Right Now

Summer                                                               Most Heat Moon

My favorite subscription e-mail is brain pickings. The creator and writer, Maria Popova,crane engineering generates it through intense reading and intelligent choice of materials. Last year she wrote an essay outlining 7 things she’s learned in the 7 years of writing brain pickings. You can find the whole essay on her website, but I wanted to focus on one in particular because it reminds me of a lesson I’m learning from my friend, Tom Crane.

Being present, how he shows up in the moment, from moment to moment, is his top priority. I don’t know whether he would counterpoise it to productivity as Popova does here, but his business success in forensic engineering certainly suggests he’s no stranger to productivity. He is clear that he does not want to be measured by his efficiency, earnings or his ability to do this or that. Which is saying something since his company is very well-regarded, growing and prosperous.

Here’s Popova:

  1. Presence is far more intricate and rewarding an art than productivity. Ours is a culture that measures our worth as human beings by our efficiency, our earnings, our ability to perform this or that. The cult of productivity has its place, but worshiping at its altar daily robs us of the very capacity for joy and wonder that makes life worth living — for, as Annie Dillard memorably put it, “how we spend our days is, of course, how we spend our lives.”

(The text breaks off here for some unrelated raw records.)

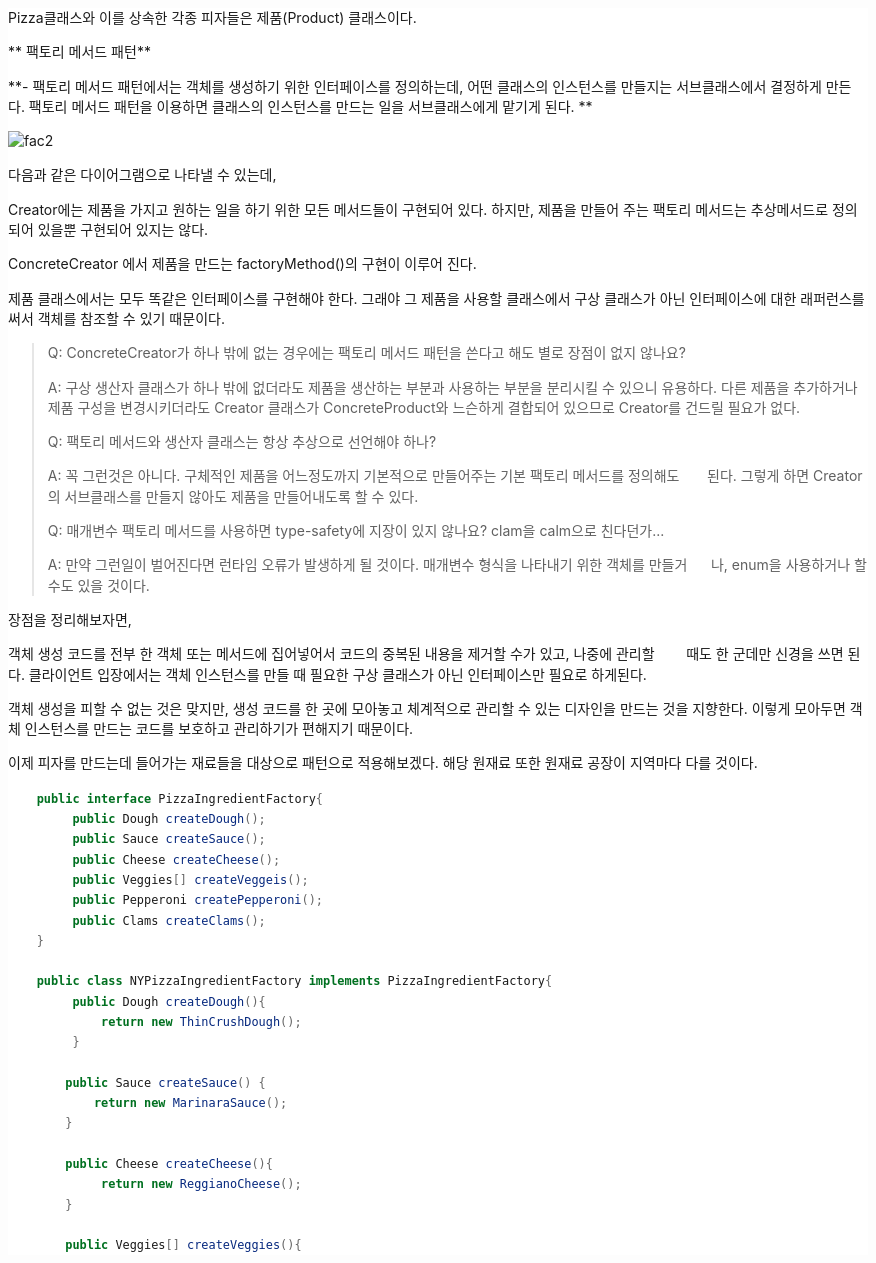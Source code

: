 Pizza클래스와 이를 상속한 각종 피자들은 제품(Product) 클래스이다.

** 팩토리 메서드 패턴**

**\- 팩토리 메서드 패턴에서는 객체를 생성하기 위한 인터페이스를 정의하는데, 어떤 클래스의 인스턴스를 만들지는 서브클래스에서 결정하게 만든다. 팩토리 메서드 패턴을 이용하면 클래스의 인스턴스를 만드는 일을 서브클래스에게 맡기게 된다. **

![fac2](https://user-images.githubusercontent.com/45073750/93668581-25a20600-fac8-11ea-80e9-2be7224da57f.png)

다음과 같은 다이어그램으로 나타낼 수 있는데,

Creator에는 제품을 가지고 원하는 일을 하기 위한 모든 메서드들이 구현되어 있다. 하지만, 제품을 만들어 주는 팩토리 메서드는 추상메서드로 정의되어 있을뿐 구현되어 있지는 않다.

ConcreteCreator 에서 제품을 만드는 factoryMethod()의 구현이 이루어 진다.

제품 클래스에서는 모두 똑같은 인터페이스를 구현해야 한다. 그래야 그 제품을 사용할 클래스에서 구상 클래스가 아닌 인터페이스에 대한 래퍼런스를 써서 객체를 참조할 수 있기 때문이다.

> Q: ConcreteCreator가 하나 밖에 없는 경우에는 팩토리 메서드 패턴을 쓴다고 해도 별로 장점이 없지 않나요?  
>   
> A: 구상 생산자 클래스가 하나 밖에 없더라도 제품을 생산하는 부분과 사용하는 부분을 분리시킬 수 있으니 유용하다. 다른 제품을 추가하거나 제품 구성을 변경시키더라도 Creator 클래스가 ConcreteProduct와 느슨하게 결합되어 있으므로 Creator를 건드릴 필요가 없다.  
>   
>   
> Q: 팩토리 메서드와 생산자 클래스는 항상 추상으로 선언해야 하나?  
>   
> A: 꼭 그런것은 아니다. 구체적인 제품을 어느정도까지 기본적으로 만들어주는 기본 팩토리 메서드를 정의해도       된다. 그렇게 하면 Creator의 서브클래스를 만들지 않아도 제품을 만들어내도록 할 수 있다.  
>   
>   
> Q: 매개변수 팩토리 메서드를 사용하면 type-safety에 지장이 있지 않나요? clam을 calm으로 친다던가...  
>   
> A: 만약 그런일이 벌어진다면 런타임 오류가 발생하게 될 것이다. 매개변수 형식을 나타내기 위한 객체를 만들거      나, enum을 사용하거나 할 수도 있을 것이다.

장점을 정리해보자면,

객체 생성 코드를 전부 한 객체 또는 메서드에 집어넣어서 코드의 중복된 내용을 제거할 수가 있고, 나중에 관리할        때도 한 군데만 신경을 쓰면 된다. 클라이언트 입장에서는 객체 인스턴스를 만들 때 필요한 구상 클래스가 아닌 인터페이스만 필요로 하게된다.

객체 생성을 피할 수 없는 것은 맞지만, 생성 코드를 한 곳에 모아놓고 체계적으로 관리할 수 있는 디자인을 만드는 것을 지향한다. 이렇게 모아두면 객체 인스턴스를 만드는 코드를 보호하고 관리하기가 편해지기 때문이다.

이제 피자를 만드는데 들어가는 재료들을 대상으로 패턴으로 적용해보겠다. 해당 원재료 또한 원재료 공장이 지역마다 다를 것이다.

```java
    public interface PizzaIngredientFactory{
         public Dough createDough();
         public Sauce createSauce();
         public Cheese createCheese();
         public Veggies[] createVeggeis();
         public Pepperoni createPepperoni();
         public Clams createClams();
    }
    
    public class NYPizzaIngredientFactory implements PizzaIngredientFactory{
         public Dough createDough(){
             return new ThinCrushDough();
         }
 
        public Sauce createSauce() {
            return new MarinaraSauce();
        }
        
        public Cheese createCheese(){
             return new ReggianoCheese();
        }
        
        public Veggies[] createVeggies(){
```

And a bit more from an interview with a talented writer/observer:

“I think productivity, as we define it, is flawed to begin with, because it equates a process with a product. So, our purpose is to produce — as opposed to, our purpose is to understand and have the byproduct of that understanding be the “product.” For me, I read, and I hunger to know… I record, around that, my experience of understanding the world and understanding what it means to live a good life, to live a full life. Anything that I write is a byproduct of that — but that’s not the objective. So, even if it may have the appearance of “producing” something on a regular basis, it’s really about taking in, and what I put out is just … the byproduct.”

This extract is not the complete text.